-- RECORDS SUPPLIED follows --
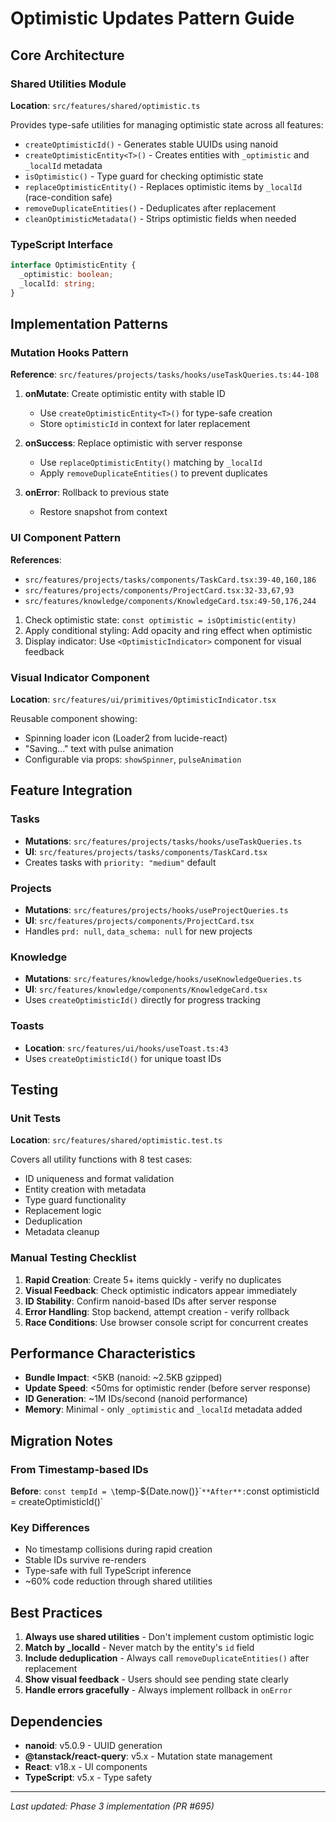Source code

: # Optimistic Updates Pattern Guide

## Core Architecture

### Shared Utilities Module
**Location**: `src/features/shared/optimistic.ts`

Provides type-safe utilities for managing optimistic state across all features:
- `createOptimisticId()` - Generates stable UUIDs using nanoid
- `createOptimisticEntity<T>()` - Creates entities with `_optimistic` and `_localId` metadata
- `isOptimistic()` - Type guard for checking optimistic state
- `replaceOptimisticEntity()` - Replaces optimistic items by `_localId` (race-condition safe)
- `removeDuplicateEntities()` - Deduplicates after replacement
- `cleanOptimisticMetadata()` - Strips optimistic fields when needed

### TypeScript Interface
```typescript
interface OptimisticEntity {
  _optimistic: boolean;
  _localId: string;
}
```

## Implementation Patterns

### Mutation Hooks Pattern
**Reference**: `src/features/projects/tasks/hooks/useTaskQueries.ts:44-108`

1. **onMutate**: Create optimistic entity with stable ID
   - Use `createOptimisticEntity<T>()` for type-safe creation
   - Store `optimisticId` in context for later replacement

2. **onSuccess**: Replace optimistic with server response
   - Use `replaceOptimisticEntity()` matching by `_localId`
   - Apply `removeDuplicateEntities()` to prevent duplicates

3. **onError**: Rollback to previous state
   - Restore snapshot from context

### UI Component Pattern
**References**:
- `src/features/projects/tasks/components/TaskCard.tsx:39-40,160,186`
- `src/features/projects/components/ProjectCard.tsx:32-33,67,93`
- `src/features/knowledge/components/KnowledgeCard.tsx:49-50,176,244`

1. Check optimistic state: `const optimistic = isOptimistic(entity)`
2. Apply conditional styling: Add opacity and ring effect when optimistic
3. Display indicator: Use `<OptimisticIndicator>` component for visual feedback

### Visual Indicator Component
**Location**: `src/features/ui/primitives/OptimisticIndicator.tsx`

Reusable component showing:
- Spinning loader icon (Loader2 from lucide-react)
- "Saving..." text with pulse animation
- Configurable via props: `showSpinner`, `pulseAnimation`

## Feature Integration

### Tasks
- **Mutations**: `src/features/projects/tasks/hooks/useTaskQueries.ts`
- **UI**: `src/features/projects/tasks/components/TaskCard.tsx`
- Creates tasks with `priority: "medium"` default

### Projects
- **Mutations**: `src/features/projects/hooks/useProjectQueries.ts`
- **UI**: `src/features/projects/components/ProjectCard.tsx`
- Handles `prd: null`, `data_schema: null` for new projects

### Knowledge
- **Mutations**: `src/features/knowledge/hooks/useKnowledgeQueries.ts`
- **UI**: `src/features/knowledge/components/KnowledgeCard.tsx`
- Uses `createOptimisticId()` directly for progress tracking

### Toasts
- **Location**: `src/features/ui/hooks/useToast.ts:43`
- Uses `createOptimisticId()` for unique toast IDs

## Testing

### Unit Tests
**Location**: `src/features/shared/optimistic.test.ts`

Covers all utility functions with 8 test cases:
- ID uniqueness and format validation
- Entity creation with metadata
- Type guard functionality
- Replacement logic
- Deduplication
- Metadata cleanup

### Manual Testing Checklist
1. **Rapid Creation**: Create 5+ items quickly - verify no duplicates
2. **Visual Feedback**: Check optimistic indicators appear immediately
3. **ID Stability**: Confirm nanoid-based IDs after server response
4. **Error Handling**: Stop backend, attempt creation - verify rollback
5. **Race Conditions**: Use browser console script for concurrent creates

## Performance Characteristics

- **Bundle Impact**: <5KB (nanoid: ~2.5KB gzipped)
- **Update Speed**: <50ms for optimistic render (before server response)
- **ID Generation**: ~1M IDs/second (nanoid performance)
- **Memory**: Minimal - only `_optimistic` and `_localId` metadata added

## Migration Notes

### From Timestamp-based IDs
**Before**: `const tempId = \`temp-\${Date.now()}\``
**After**: `const optimisticId = createOptimisticId()`

### Key Differences
- No timestamp collisions during rapid creation
- Stable IDs survive re-renders
- Type-safe with full TypeScript inference
- ~60% code reduction through shared utilities

## Best Practices

1. **Always use shared utilities** - Don't implement custom optimistic logic
2. **Match by _localId** - Never match by the entity's `id` field
3. **Include deduplication** - Always call `removeDuplicateEntities()` after replacement
4. **Show visual feedback** - Users should see pending state clearly
5. **Handle errors gracefully** - Always implement rollback in `onError`

## Dependencies

- **nanoid**: v5.0.9 - UUID generation
- **@tanstack/react-query**: v5.x - Mutation state management
- **React**: v18.x - UI components
- **TypeScript**: v5.x - Type safety

---

*Last updated: Phase 3 implementation (PR #695)*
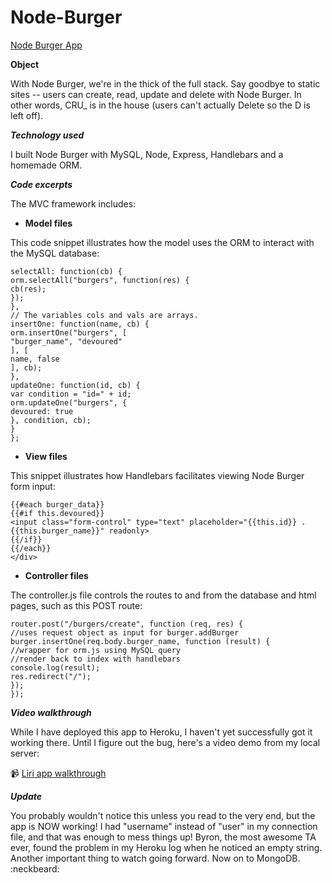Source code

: # Node-Burger
[Node Burger App](https://stark-ocean-97912.herokuapp.com/)

**Object**

With Node Burger, we're in the thick of the full stack. Say goodbye to static sites -- users can create, read, update and delete with Node Burger. In other words, CRU_ is in the house (users can't actually Delete so the D is left off).

***Technology used***

I built Node Burger with MySQL, Node, Express, Handlebars and a homemade ORM.


***Code excerpts***

The MVC framework includes: 

* **Model files**

This code snippet illustrates how the model uses the ORM to interact with the MySQL database:

```var burger = {
selectAll: function(cb) {
orm.selectAll("burgers", function(res) {
cb(res);
});
},
// The variables cols and vals are arrays.
insertOne: function(name, cb) {
orm.insertOne("burgers", [
"burger_name", "devoured"
], [
name, false
], cb);
},
updateOne: function(id, cb) {
var condition = "id=" + id;
orm.updateOne("burgers", {
devoured: true
}, condition, cb);
}
};
```

* **View files**

This snippet illustrates how Handlebars facilitates viewing Node Burger form input:

```<div class="col-md-6 text-center" class="task">
{{#each burger_data}} 
{{#if this.devoured}}
<input class="form-control" type="text" placeholder="{{this.id}} . {{this.burger_name}}" readonly> 
{{/if}} 
{{/each}}
</div>
```

* **Controller files**

The controller.js file controls the routes to and from the database and html pages, such as this POST route:

```//a POST route to go back to index
router.post("/burgers/create", function (req, res) {
//uses request object as input for burger.addBurger
burger.insertOne(req.body.burger_name, function (result) {
//wrapper for orm.js using MySQL query
//render back to index with handlebars
console.log(result);
res.redirect("/");
});
});
```
***Video walkthrough***

While I have deployed this app to Heroku, I haven't yet successfully got it working there. Until I figure out the bug, here's a video demo from my local server:

:video_camera: [Liri app walkthrough](https://youtu.be/zeJlk8wEUKA)

***Update***

You probably wouldn't notice this unless you read to the very end, but the app is NOW working! I had "username" instead of "user" in my connection file, and that was enough to mess things up! Byron, the most awesome TA ever, found the problem in my Heroku log when he noticed an empty string. Another important thing to watch going forward. Now on to MongoDB. :neckbeard:



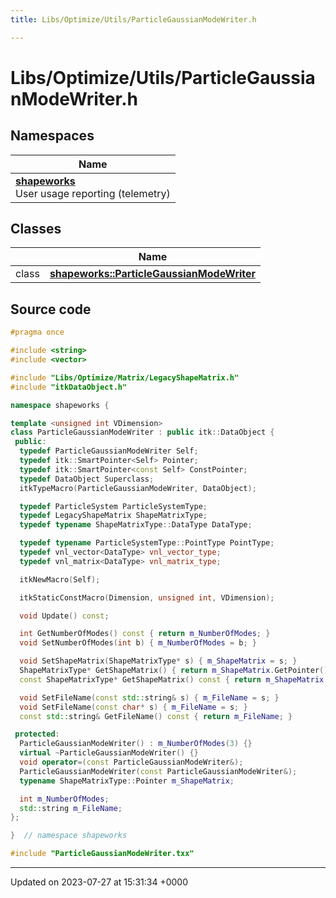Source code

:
 ```yaml
---
title: Libs/Optimize/Utils/ParticleGaussianModeWriter.h

---
```


# Libs/Optimize/Utils/ParticleGaussianModeWriter.h



## Namespaces

| Name           |
| -------------- |
| **[shapeworks](../Namespaces/namespaceshapeworks.md)** <br>User usage reporting (telemetry)  |

## Classes

|                | Name           |
| -------------- | -------------- |
| class | **[shapeworks::ParticleGaussianModeWriter](../Classes/classshapeworks_1_1ParticleGaussianModeWriter.md)**  |




## Source code

```cpp
#pragma once

#include <string>
#include <vector>

#include "Libs/Optimize/Matrix/LegacyShapeMatrix.h"
#include "itkDataObject.h"

namespace shapeworks {

template <unsigned int VDimension>
class ParticleGaussianModeWriter : public itk::DataObject {
 public:
  typedef ParticleGaussianModeWriter Self;
  typedef itk::SmartPointer<Self> Pointer;
  typedef itk::SmartPointer<const Self> ConstPointer;
  typedef DataObject Superclass;
  itkTypeMacro(ParticleGaussianModeWriter, DataObject);

  typedef ParticleSystem ParticleSystemType;
  typedef LegacyShapeMatrix ShapeMatrixType;
  typedef typename ShapeMatrixType::DataType DataType;

  typedef typename ParticleSystemType::PointType PointType;
  typedef vnl_vector<DataType> vnl_vector_type;
  typedef vnl_matrix<DataType> vnl_matrix_type;

  itkNewMacro(Self);

  itkStaticConstMacro(Dimension, unsigned int, VDimension);

  void Update() const;

  int GetNumberOfModes() const { return m_NumberOfModes; }
  void SetNumberOfModes(int b) { m_NumberOfModes = b; }

  void SetShapeMatrix(ShapeMatrixType* s) { m_ShapeMatrix = s; }
  ShapeMatrixType* GetShapeMatrix() { return m_ShapeMatrix.GetPointer(); }
  const ShapeMatrixType* GetShapeMatrix() const { return m_ShapeMatrix.GetPointer(); }

  void SetFileName(const std::string& s) { m_FileName = s; }
  void SetFileName(const char* s) { m_FileName = s; }
  const std::string& GetFileName() const { return m_FileName; }

 protected:
  ParticleGaussianModeWriter() : m_NumberOfModes(3) {}
  virtual ~ParticleGaussianModeWriter() {}
  void operator=(const ParticleGaussianModeWriter&);
  ParticleGaussianModeWriter(const ParticleGaussianModeWriter&);
  typename ShapeMatrixType::Pointer m_ShapeMatrix;

  int m_NumberOfModes;
  std::string m_FileName;
};

}  // namespace shapeworks

#include "ParticleGaussianModeWriter.txx"
```


-------------------------------

Updated on 2023-07-27 at 15:31:34 +0000
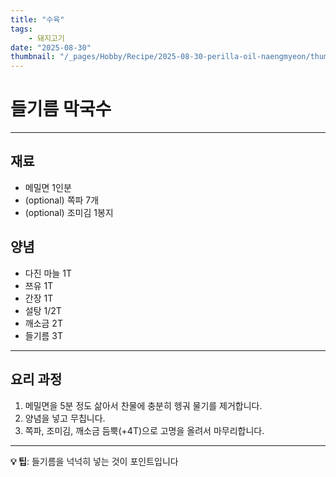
 ```yaml
---
title: "수육"
tags:
    - 돼지고기
date: "2025-08-30"
thumbnail: "/_pages/Hobby/Recipe/2025-08-30-perilla-oil-naengmyeon/thumbnail.webp"
---
```


# 들기름 막국수

---

## 재료

- 메밀면 1인분
- (optional) 쪽파 7개
- (optional) 조미김 1봉지

## 양념

- 다진 마늘 1T
- 쯔유 1T
- 간장 1T
- 설탕 1/2T
- 깨소금 2T
- 들기름 3T

---

## 요리 과정

1. 메밀면을 5분 정도 삶아서 찬물에 충분히 헹궈 물기를 제거합니다.
2. 양념을 넣고 무칩니다.
3. 쪽파, 조미김, 깨소금 듬뿍(+4T)으로 고명을 올려서 마무리합니다.

---

**💡 팁**: 들기름을 넉넉히 넣는 것이 포인트입니다
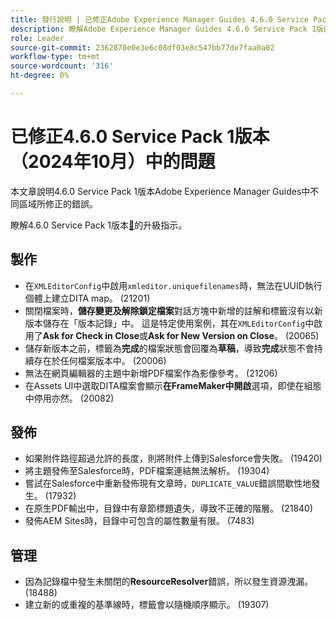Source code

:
 ```yaml
---
title: 發行說明 | 已修正Adobe Experience Manager Guides 4.6.0 Service Pack 1版本中的問題
description: 瞭解Adobe Experience Manager Guides 4.6.0 Service Pack 1版的錯誤修正
role: Leader
source-git-commit: 2362870e0e3e6c08df03e8c547bb77de7faa0a02
workflow-type: tm+mt
source-wordcount: '316'
ht-degree: 0%

---
```



# 已修正4.6.0 Service Pack 1版本（2024年10月）中的問題


本文章說明4.6.0 Service Pack 1版本Adobe Experience Manager Guides中不同區域所修正的錯誤。

瞭解4.6.0 Service Pack 1版本[&#128279;](upgrade-instructions-4-6-0-sp1.md)的升級指示。

## 製作

- 在`XMLEditorConfig`中啟用`xmleditor.uniquefilenames`時，無法在UUID執行個體上建立DITA map。 (21201)
- 關閉檔案時，**儲存變更及解除鎖定檔案**&#x200B;對話方塊中新增的註解和標籤沒有以新版本儲存在「版本記錄」中。 這是特定使用案例，其在`XMLEditorConfig`中啟用了&#x200B;**Ask for Check in Close**&#x200B;或&#x200B;**Ask for New Version on Close**。 (20065)
- 儲存新版本之前，標籤為&#x200B;**完成**&#x200B;的檔案狀態會回覆為&#x200B;**草稿**，導致&#x200B;**完成**&#x200B;狀態不會持續存在於任何檔案版本中。 (20006)
- 無法在網頁編輯器的主題中新增PDF檔案作為影像參考。 (21206)
- 在Assets UI中選取DITA檔案會顯示&#x200B;**在FrameMaker中開啟**&#x200B;選項，即使在組態中停用亦然。 (20082)


## 發佈

- 如果附件路徑超過允許的長度，則將附件上傳到Salesforce會失敗。 (19420)
- 將主題發佈至Salesforce時，PDF檔案連結無法解析。 (19304)
- 嘗試在Salesforce中重新發佈現有文章時，`DUPLICATE_VALUE`錯誤間歇性地發生。 (17932)
- 在原生PDF輸出中，目錄中有章節標題遺失，導致不正確的階層。 (21840)
- 發佈AEM Sites時，目錄中可包含的屬性數量有限。 (7483)

## 管理

- 因為記錄檔中發生未關閉的&#x200B;**ResourceResolver**&#x200B;錯誤，所以發生資源洩漏。 (18488)
- 建立新的或重複的基準線時，標籤會以隨機順序顯示。 (19307)









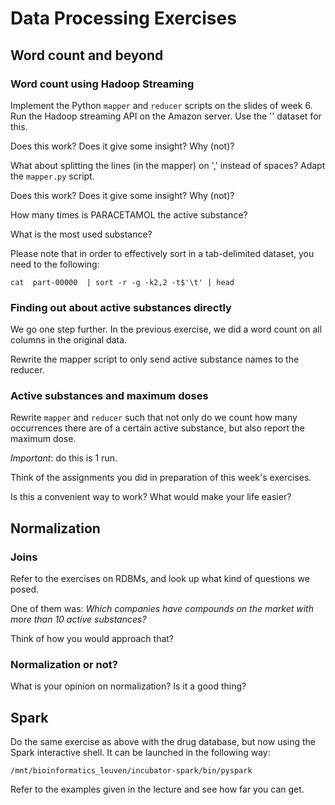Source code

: 
# Data Processing Exercises

## Word count and beyond

###  Word count using Hadoop Streaming

Implement the Python `mapper` and `reducer` scripts on the slides of week 6. Run the Hadoop streaming API on the Amazon server. Use the '' dataset for this.

Does this work? Does it give some insight? Why (not)?

What about splitting the lines (in the mapper) on ',' instead of spaces? Adapt the `mapper.py` script.

Does this work? Does it give some insight? Why (not)?

How many times is PARACETAMOL the active substance?

What is the most used substance?

Please note that in order to effectively sort in a tab-delimited dataset, you need to the following:

    cat  part-00000  | sort -r -g -k2,2 -t$'\t' | head


### Finding out about active substances directly

We go one step further. In the previous exercise, we did a word count on all columns in the original data.

Rewrite the mapper script to only send active substance names to the reducer.


### Active substances and maximum doses

Rewrite `mapper` and `reducer` such that not only do we count how many occurrences there are of a certain active substance, but also report the maximum dose.

*Important*: do this is 1 run.

Think of the assignments you did in preparation of this week's exercises.

Is this a convenient way to work? What would make your life easier?
 

## Normalization

### Joins

Refer to the exercises on RDBMs, and look up what kind of questions we posed.

One of them was: _Which companies have compounds on the market with more than 10 active substances?_

Think of how you would approach that?


### Normalization or not?

What is your opinion on normalization? Is it a good thing?


## Spark

Do the same exercise as above with the drug database, but now using the Spark interactive shell. It can be launched in the following way:

```
/mnt/bioinformatics_leuven/incubator-spark/bin/pyspark
```

Refer to the examples given in the lecture and see how far you can get.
-- RECORDS SUPPLIED concluded --
_ABOUT THIS TASK_
Ending at the line with "- Creates entities", reproduce exactly the lines that begin at the top of the data, and include no pictures.

_RESULT_
Source code

: # Optimistic Updates Pattern Guide

## Core Architecture

### Shared Utilities Module
**Location**: `src/features/shared/optimistic.ts`

Provides type-safe utilities for managing optimistic state across all features:
- `createOptimisticId()` - Generates stable UUIDs using nanoid
- `createOptimisticEntity<T>()` - Creates entities with `_optimistic` and `_localId` metadata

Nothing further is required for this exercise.